Re: [HACKERS] why roll-your-own s_lock? / improving scalability

2012-06-26 Thread Tom Lane
Martijn van Oosterhout  writes:
> And then you have fabulous things like:
> https://git.reviewboard.kde.org/r/102145/
> (OSX defines _POSIX_THREAD_PROCESS_SHARED but does not actually support
> it.)

> Seems not very well tested in any case.

> It might be worthwhile testing futexes on Linux though, they are
> specifically supported on any kind of shared memory (shm/mmap/fork/etc)
> and quite well tested.

Yeah, a Linux-specific replacement of spinlocks with futexes seems like
a lot safer idea than "let's rely on posix mutexes everywhere".  It's
still unproven whether it'd be an improvement, but you could expect to
prove it one way or the other with a well-defined amount of testing.

regards, tom lane

-- 
Sent via pgsql-hackers mailing list (pgsql-hackers@postgresql.org)
To make changes to your subscription:
http://www.postgresql.org/mailpref/pgsql-hackers


Re: [HACKERS] why roll-your-own s_lock? / improving scalability

2012-06-26 Thread Martijn van Oosterhout
On Tue, Jun 26, 2012 at 01:46:06PM -0500, Merlin Moncure wrote:
> Well, that would introduce a backend dependency on pthreads, which is
> unpleasant.  Also you'd need to feature test via
> _POSIX_THREAD_PROCESS_SHARED to make sure you can mutex between
> processes (and configure your mutexes as such when you do).  There are
> probably other reasons why this can't be done, but I personally don' t
> klnow of any.

And then you have fabulous things like:

https://git.reviewboard.kde.org/r/102145/
(OSX defines _POSIX_THREAD_PROCESS_SHARED but does not actually support
it.)

Seems not very well tested in any case.

It might be worthwhile testing futexes on Linux though, they are
specifically supported on any kind of shared memory (shm/mmap/fork/etc)
and quite well tested.

Have a nice day,
-- 
Martijn van Oosterhout  http://svana.org/kleptog/
> He who writes carelessly confesses thereby at the very outset that he does
> not attach much importance to his own thoughts.
   -- Arthur Schopenhauer


signature.asc
Description: Digital signature


Re: [HACKERS] why roll-your-own s_lock? / improving scalability

2012-06-26 Thread Nils Goroll

> But if you start with "let's not support any platforms that don't have this 
> feature"

This will never be my intention.

Nils

-- 
Sent via pgsql-hackers mailing list (pgsql-hackers@postgresql.org)
To make changes to your subscription:
http://www.postgresql.org/mailpref/pgsql-hackers


Re: [HACKERS] why roll-your-own s_lock? / improving scalability

2012-06-26 Thread Nils Goroll
Hi Merlin,

> _POSIX_THREAD_PROCESS_SHARED

sure.

> Also, it's forbidden to do things like invoke i/o in the backend while
> holding only a spinlock.

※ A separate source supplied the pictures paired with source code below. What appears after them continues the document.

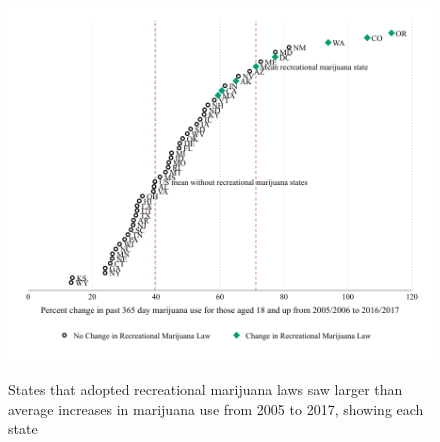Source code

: \documentclass[12pt]{article}%
\begin{document}
\begin{figure}[H]
\caption{States that adopted recreational marijuana laws saw larger than average increases in marijuana use from 2005 to 2017, showing each state}
  \includegraphics[width=\linewidth]{../output/plots/per_diff_mj_use_365_18.pdf}
   \label{fig:per_diff_mj_use_365_18}
\end{figure}
\end{document}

As to your larger point, it's an interesting
> assertion -- some data to back it up would help.

Let's see if I can get any. ATM I've only got indications, but no proof.

Nils

-- 
Sent via pgsql-hackers mailing list (pgsql-hackers@postgresql.org)
To make changes to your subscription:
http://www.postgresql.org/mailpref/pgsql-hackers


Re: [HACKERS] why roll-your-own s_lock? / improving scalability

2012-06-26 Thread Tom Lane
Nils Goroll  writes:
> Now that the scene is set, here's the simple question: Why all this? Why not
> simply use posix mutexes which, on modern platforms, will map to efficient
> implementations like adaptive mutexes or futexes?

(1) They do not exist everywhere.
(2) There is absolutely no evidence to suggest that they'd make things better.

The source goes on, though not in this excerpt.